Historical population
| Census | Pop. | Note | %± |
| 2000 | 1,611 |  | — |
| 2010 | 2,099 |  | 30.3% |
| 2020 | 2,515 |  | 19.8% |
Sources:

==Transportation==
Kingston has a Washington State Ferries terminal for auto/passenger service to Edmonds.

In September 2012, due to financial losses, the Port of Kingston discontinued its SoundRunner Kingston–Seattle passenger-only system. One of the former vessels, the Spirit of Kingston, was transferred to the King County Ferry District on March 18, 2013, for service as part of the King County Water Taxi fleet. A passenger-only service was revived in November 2018 when the Kitsap Fast Ferries began service from Kingston to Seattle.

In January 2016 Kingston accepted delivery of a new modern fireboat. The new vessel is 38 ft long, can travel at 36 knots, and can pump 2,700 gallons per minute. The Department of Homeland Security has provided small ports with grants to equip themselves with modern fireboats, with sealed cabins, that can also help counter other threats, like oil spills, or attacks by chemical or biological weapons. Two thirds of the cost of this fireboat, $409,813, were paid by a federal grant.

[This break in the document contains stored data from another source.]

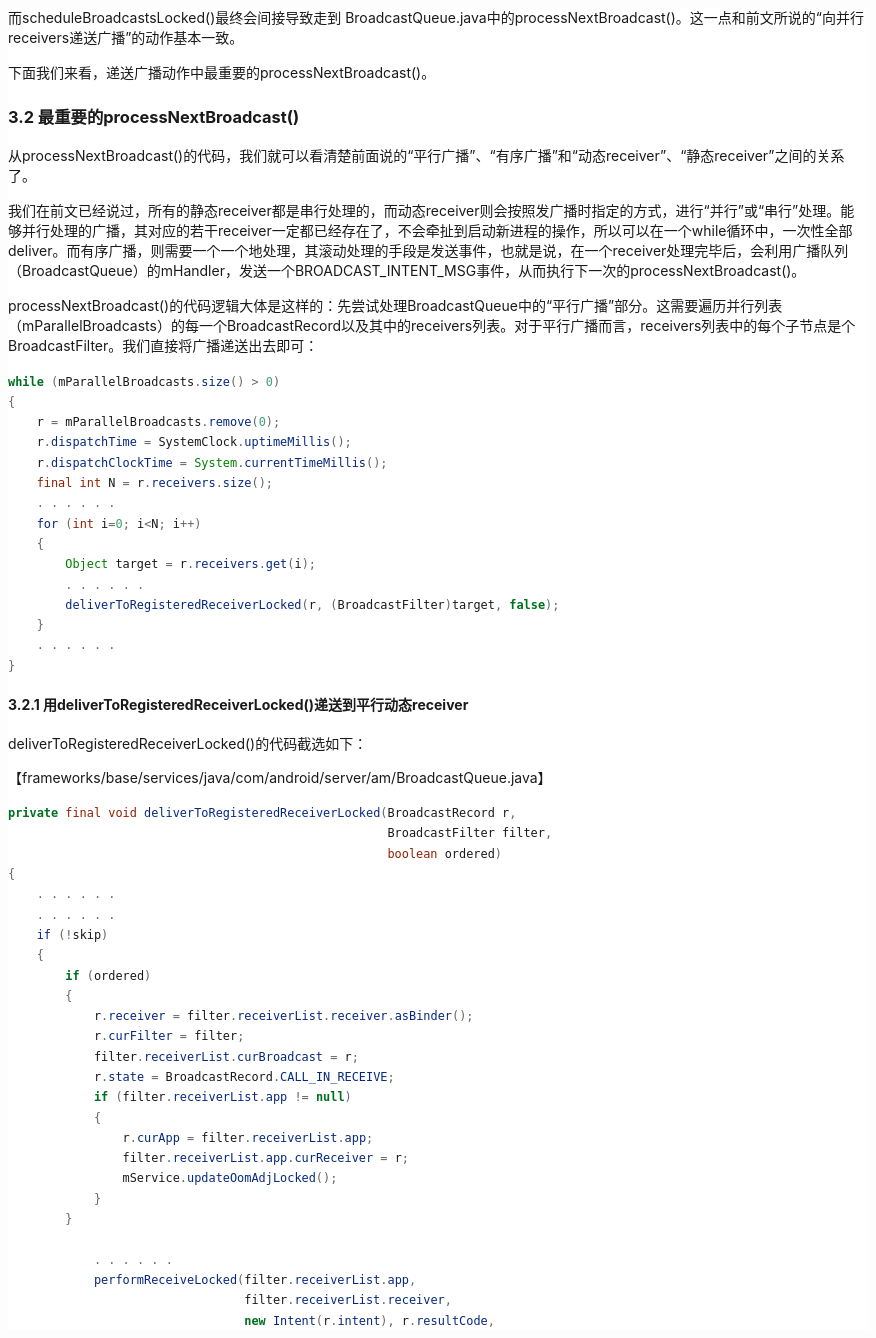 而scheduleBroadcastsLocked()最终会间接导致走到 BroadcastQueue.java中的processNextBroadcast()。这一点和前文所说的“向并行receivers递送广播”的动作基本一致。

下面我们来看，递送广播动作中最重要的processNextBroadcast()。

### 3.2 最重要的processNextBroadcast()

从processNextBroadcast()的代码，我们就可以看清楚前面说的“平行广播”、“有序广播”和“动态receiver”、“静态receiver”之间的关系了。

我们在前文已经说过，所有的静态receiver都是串行处理的，而动态receiver则会按照发广播时指定的方式，进行“并行”或“串行”处理。能够并行处理的广播，其对应的若干receiver一定都已经存在了，不会牵扯到启动新进程的操作，所以可以在一个while循环中，一次性全部deliver。而有序广播，则需要一个一个地处理，其滚动处理的手段是发送事件，也就是说，在一个receiver处理完毕后，会利用广播队列（BroadcastQueue）的mHandler，发送一个BROADCAST_INTENT_MSG事件，从而执行下一次的processNextBroadcast()。

processNextBroadcast()的代码逻辑大体是这样的：先尝试处理BroadcastQueue中的“平行广播”部分。这需要遍历并行列表（mParallelBroadcasts）的每一个BroadcastRecord以及其中的receivers列表。对于平行广播而言，receivers列表中的每个子节点是个BroadcastFilter。我们直接将广播递送出去即可：

```java
while (mParallelBroadcasts.size() > 0) 
{
    r = mParallelBroadcasts.remove(0);
    r.dispatchTime = SystemClock.uptimeMillis();
    r.dispatchClockTime = System.currentTimeMillis();
    final int N = r.receivers.size();
    . . . . . . 
    for (int i=0; i<N; i++) 
    {
        Object target = r.receivers.get(i);
        . . . . . .
        deliverToRegisteredReceiverLocked(r, (BroadcastFilter)target, false);
    }
    . . . . . .
}
```

#### 3.2.1 用deliverToRegisteredReceiverLocked()递送到平行动态receiver

deliverToRegisteredReceiverLocked()的代码截选如下：

【frameworks/base/services/java/com/android/server/am/BroadcastQueue.java】

```java
private final void deliverToRegisteredReceiverLocked(BroadcastRecord r,
                                                     BroadcastFilter filter, 
                                                     boolean ordered) 
{
    . . . . . .
    . . . . . .
    if (!skip) 
    {
        if (ordered) 
        {
            r.receiver = filter.receiverList.receiver.asBinder();
            r.curFilter = filter;
            filter.receiverList.curBroadcast = r;
            r.state = BroadcastRecord.CALL_IN_RECEIVE;
            if (filter.receiverList.app != null) 
            {
                r.curApp = filter.receiverList.app;
                filter.receiverList.app.curReceiver = r;
                mService.updateOomAdjLocked();
            }
        }
        
            . . . . . .
            performReceiveLocked(filter.receiverList.app, 
                                 filter.receiverList.receiver,
                                 new Intent(r.intent), r.resultCode,
```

The vessel also has modern infrared sensors, which can help in search and rescue missions, and search for the hot spot at the center of a fire. Kingston had a smaller, slower, less capable older 27 ft fireboat. Both vessels can project fire suppressant foam, less likely to sink flaming vessels, but experience with the older vessel suggests most of the fires the new vessel will fight will be on the shore, near the water.

==Education==
Public education is provided by the North Kitsap School District. Kingston's schools include Kingston Co-op Preschool, Gordon Elementary, Kingston Middle School, Spectrum Community School, Wolfle Elementary and Kingston High School.

==In popular culture==
Taree is a popular American rock song by the band Soundgarden named after the Taree neighborhood in Kingston.